→ **GOAL OF THE EXERCISE**:
Search the records below for the string "itemize" and report only the number of lines that contain it.

(Plain-text document sources)
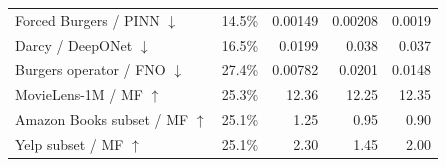 \begin{table}[htbp]
{\begin{tabular}{lrrrr}
Forced Burgers / PINN $\downarrow$  &  14.5\%  &  0.00149  &  \cellcolor{oursbg}0.00208 &  0.0019\\
Darcy / DeepONet $\downarrow$  &  16.5\%  &  0.0199  &  \cellcolor{oursbg}0.038 &  0.037\\
Burgers operator / FNO $\downarrow$  &  27.4\%  &  0.00782  &  \cellcolor{oursbg}0.0201 &  0.0148\\
MovieLens-1M / MF $\uparrow$  &  25.3\%  &  12.36  &  \cellcolor{oursbg}12.25 &  12.35\\
Amazon Books subset / MF $\uparrow$  &  25.1\%  &  1.25  &  \cellcolor{oursbg}0.95 &  0.90\\
Yelp subset / MF $\uparrow$  &  25.1\%  &  2.30  &  \cellcolor{oursbg}1.45 &  2.00\\
\bottomrule\end{tabular}}\end{table}
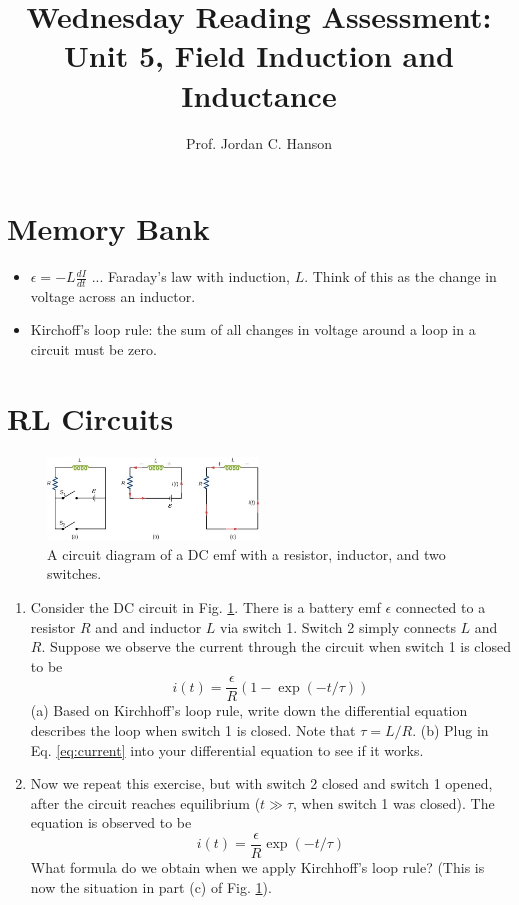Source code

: \documentclass{article}
\begin{document}
\title{Wednesday Reading Assessment: Unit 5, Field Induction and Inductance}
\author{Prof. Jordan C. Hanson}

\maketitle

\section{Memory Bank}

\begin{itemize}
\item $\epsilon = -L \frac{dI}{dt}$ ... Faraday's law with induction, $L$.  Think of this as the change in voltage across an inductor.
\item Kirchoff's loop rule: the sum of all changes in voltage around a loop in a circuit must be zero.
\end{itemize}

\section{RL Circuits}

\begin{figure}
\centering
\includegraphics[width=0.5\textwidth]{rl.jpeg}
\caption{\label{fig:rl} A circuit diagram of a DC emf with a resistor, inductor, and two switches.}
\end{figure}

\begin{enumerate}
\item Consider the DC circuit in Fig. \ref{fig:rl}.  There is a battery emf $\epsilon$ connected to a resistor $R$ and and inductor $L$ via switch 1.  Switch 2 simply connects $L$ and $R$.  Suppose we observe the current through the circuit when switch 1 is closed to be
\begin{equation}
i(t) = \frac{\epsilon}{R}\left(1 - \exp(-t/\tau) \right) \label{eq:current}
\end{equation}
(a) Based on Kirchhoff's loop rule, write down the differential equation describes the loop when switch 1 is closed.  Note that $\tau = L/R$.  (b) Plug in Eq. \ref{eq:current} into your differential equation to see if it works. \\ \vspace{3cm}
\item Now we repeat this exercise, but with switch 2 closed and switch 1 opened, after the circuit reaches equilibrium ($t \gg \tau$, when switch 1 was closed).  The equation is observed to be
\begin{equation}
i(t) = \frac{\epsilon}{R}\exp(-t/\tau)
\end{equation}
What formula do we obtain when we apply Kirchhoff's loop rule?  (This is now the situation in part (c) of Fig. \ref{fig:rl}).
\end{enumerate}
\end{document}
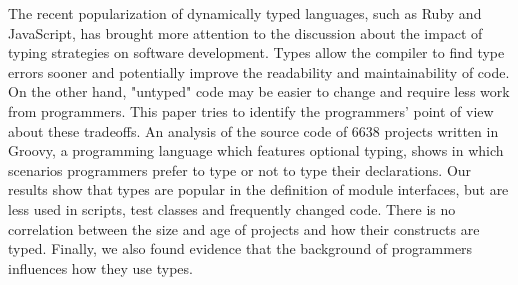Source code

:The recent popularization of dynamically typed languages, such as Ruby and JavaScript, has brought more attention to the discussion about the impact of typing strategies on software development.
Types allow the compiler to find type errors sooner and potentially improve the readability and maintainability of code.
On the other hand, "untyped" code may be easier to change and require less work from programmers.
This paper tries to identify the programmers' point of view about these tradeoffs.
An analysis of the source code of 6638 projects written in Groovy, a programming language which features optional typing, shows in which scenarios programmers prefer to type or not to type their declarations. 
Our results show that types are popular in the definition of module interfaces, but are less used in scripts, test classes and frequently changed code.
There is no correlation between the size and age of projects and how their constructs are typed.
Finally, we also found evidence that the background of programmers influences how they use types.

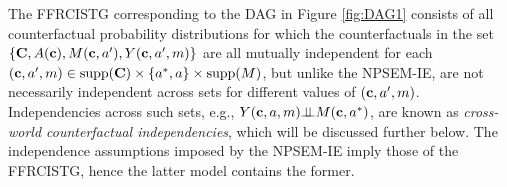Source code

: \documentclass[12pt]{article}
\def\ci{\mbox{\ensuremath{\perp\!\!\!\perp}}}
\begin{document}
The FFRCISTG corresponding to the DAG in Figure \ref{fig:DAG1} consists of all counterfactual probability distributions for which the counterfactuals in the set $\{{\bf C}, \allowbreak A({\bf c}), \allowbreak M({\bf c}, a'), \allowbreak Y({\bf c}, a', m)\}$ are all mutually independent for each $({\bf c}, a', m)\in \text{supp}({\bf C})\times\{a^*,a\}\times\text{supp}(M)$, but unlike the NPSEM-IE, are not necessarily independent across sets for different values of $({\bf c}, a', m)$. Independencies across such sets, e.g., $Y({\bf c},a,m)\ci M({\bf c},a^*)$, are known as \emph{cross-world counterfactual independencies}, which will be discussed further below. The independence assumptions imposed by the NPSEM-IE imply those of the FFRCISTG, hence the latter model contains the former.


\end{document}
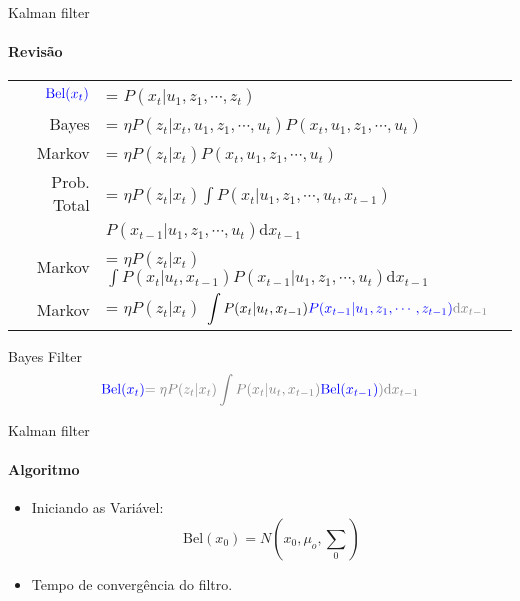 \documentclass{beamer}
\begin{document}
\begin{frame}{Kalman filter}
    \framesubtitle{Revisão}

    \setlength\extrarowheight{5pt}
        \begin{tabular}{r l}
            $\color{blue}{\text{Bel}}(x_t)$ & = $P(x_t| u_1, z_1,  \cdots, z_t)$ \\
            Bayes & = $\eta P(z_t|x_t,  u_1, z_1,  \cdots,  u_t)P(x_t, u_1, z_1, \cdots, u_t)$ \\
            Markov & = $\eta P(z_t|x_t)P(x_t, u_1, z_1, \cdots, u_t)$ \\
            Prob. Total & = $\eta P(z_t|x_t)\displaystyle\int P(x_t| u_1, z_1, \cdots, u_t,x_{t-1})$ \\
                        &  \quad \quad \quad $P(x_{t-1}| u_1, z_1, \cdots, u_t)\text{d}x_{t-1}$\\
            Markov & = $\eta P(z_t|x_t)$ $\displaystyle\int P(x_t| u_t,x_{t-1})P(x_{t-1}| u_1, z_1, \cdots, u_t)\text{d}x_{t-1}$ \\
            Markov & = $\eta P(z_t|x_t)$ $\displaystyle\int P(x_t| u_t,x_{t-1})\color{blue}{P(x_{t-1}| u_1, z_1, \cdots, z_{t-1}})\color{gray}{\text{d}x_{t-1}}$ \\
        \end{tabular}   
    \begin{block}{Bayes Filter}
        \begin{equation*}
            \color{blue}{\text{Bel}}(x_t)  \color{gray}{=\eta P(z_t|x_t)\displaystyle\int P(x_t| u_t,x_{t-1})}\color{blue}{\color{blue}{\text{Bel}}(x_{t-1})}\color{gray}{)\text{d}x_{t-1}}
        \end{equation*}
    \end{block}
\end{frame}


\begin{frame}[c]{Kalman filter}
    \framesubtitle{Algoritmo}

    \begin{itemize}
        \item Iniciando as Variável:
        \begin{equation}
            \text{Bel}(x_0) = N\left(x_0, \mu_o, {\textstyle\sum} _0\right)
        \end{equation}
        \item Tempo de convergência do filtro.
    \end{itemize}
\end{frame}
\end{document}
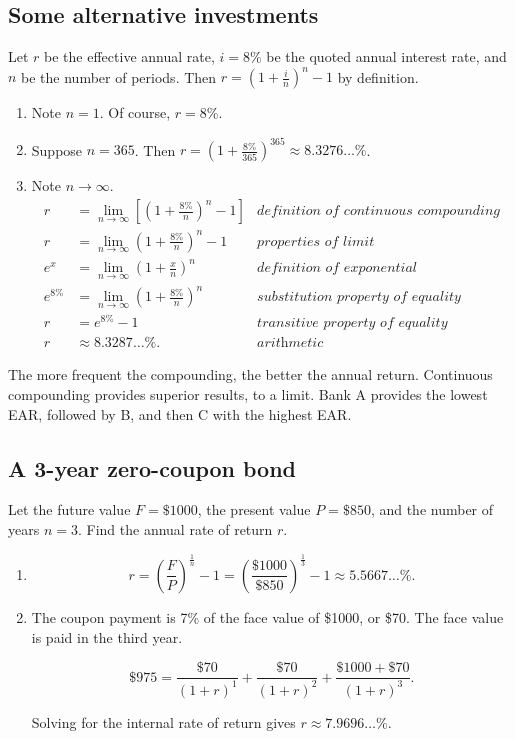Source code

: \documentclass[12pt]{article}
\begin{document}
\subsection{Some alternative investments}
Let $r$ be the effective annual rate, $i=8\%$ be the quoted annual interest rate, and $n$ be the number of periods. Then $r=\left(1+\frac{i}{n}\right)^n-1$ by definition.
\begin{enumerate}
\item Note $n=1$. Of course, $r=8\%$.
\item Suppose $n=365$. Then $r=\left(1+\frac{8\%}{365}\right)^{365}\approx 8.3276\dots\%$.
\item Note $n\to\infty$.
\begin{align*}
r&=\lim_{n\to\infty}{\left[\left(1+\frac{8\%}{n}\right)^n-1\right]}&\textit{definition of continuous compounding}\\
r&=\lim_{n\to\infty}{\left(1+\frac{8\%}{n}\right)^n}-1&\textit{properties of limit}\\
e^x&=\lim_{n\to\infty}{\left(1+\frac{x}{n}\right)^n}&\textit{definition of exponential}\\
e^{8\%}&=\lim_{n\to\infty}{\left(1+\frac{8\%}{n}\right)^n}&\textit{substitution property of equality}\\
r&=e^{8\%}-1&\textit{transitive property of equality}\\
r&\approx 8.3287\dots\%.&\textit{arithmetic}
\end{align*}
\end{enumerate}
The more frequent the compounding, the better the annual return. Continuous compounding provides superior results, to a limit. Bank A provides the lowest EAR, followed by B, and then C with the highest EAR.
\subsection{A 3-year zero-coupon bond}
Let the future value $F=\$1000$, the present value $P=\$850$, and the number of years $n=3$. Find the annual rate of return $r$.
\begin{enumerate}
\item
\[r=\left(\frac{F}{P}\right)^{\frac{1}{n}}-1=\left(\frac{\$1000}{\$850}\right)^{\frac{1}{3}}-1\approx 5.5667\dots\%.\]
\item The coupon payment is 7\% of the face value of \$1000, or \$70. The face value is paid in the third year.

\[\$975=\frac{\$70}{(1+r)^1}+\frac{\$70}{(1+r)^2}+\frac{\$1000+\$70}{(1+r)^3}.\]

Solving for the internal rate of return gives $r\approx 7.9696\dots\%$.
\end{enumerate}
\end{document}

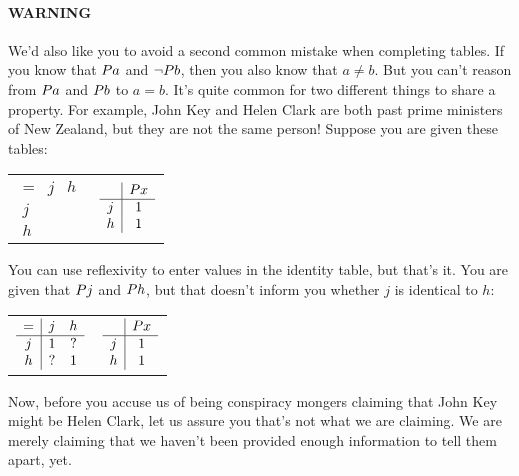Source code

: \documentclass[PHIL101-Textbook.tex]{subfiles}
\begin{document}
\paragraph{WARNING} We'd also like you to avoid a second common mistake when completing tables. If you know that $\mathord{P}{a}$ and $\neg \mathord{P}{b}$, then you also know that $a \neq b$. But you can't reason from $\mathord{P}{a}$ and $\mathord{P}{b}$ to $a=b$. It's quite common for two different things to share a property. For example, John Key and Helen Clark are both past prime ministers of New Zealand, but they are not the same person! Suppose you are given these tables: 

\begin{center}
  \begin{tabular}{ll}
  $\begin{array}{c|cc}
	   = & j & h\\ \hline
	   j &&\\
	   h
	 \end{array}$  & 
					 $\begin{array}{c|c}
	   & \mathord{P}{x} \\ \hline
	   j & 1\\
	   h & 1
	 \end{array}$
  \end{tabular}
\end{center}

\noindent You can use reflexivity to enter values in the identity table, but that's it. You are given that $\mathord{P}{j}$ and $\mathord{P}{h}$, but that doesn't inform you whether $j$ is identical to $h$: 

\begin{center}
  \begin{tabular}{ll}
  $\begin{array}{c|cc}
	   = & j & h\\ \hline
	   j &1&?\\
	   h &?&1
	 \end{array}$  & 
					 $\begin{array}{c|c}
	   & \mathord{P}{x} \\ \hline
	   j & 1\\
	   h & 1
	 \end{array}$
  \end{tabular}
\end{center}

Now, before you accuse us of being conspiracy mongers claiming that John Key might be Helen Clark, let us assure you that's not what we are claiming. We are merely claiming that we haven't been provided enough information to tell them apart, yet.
\end{document}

→ **EXPECTED ANSWER**:
4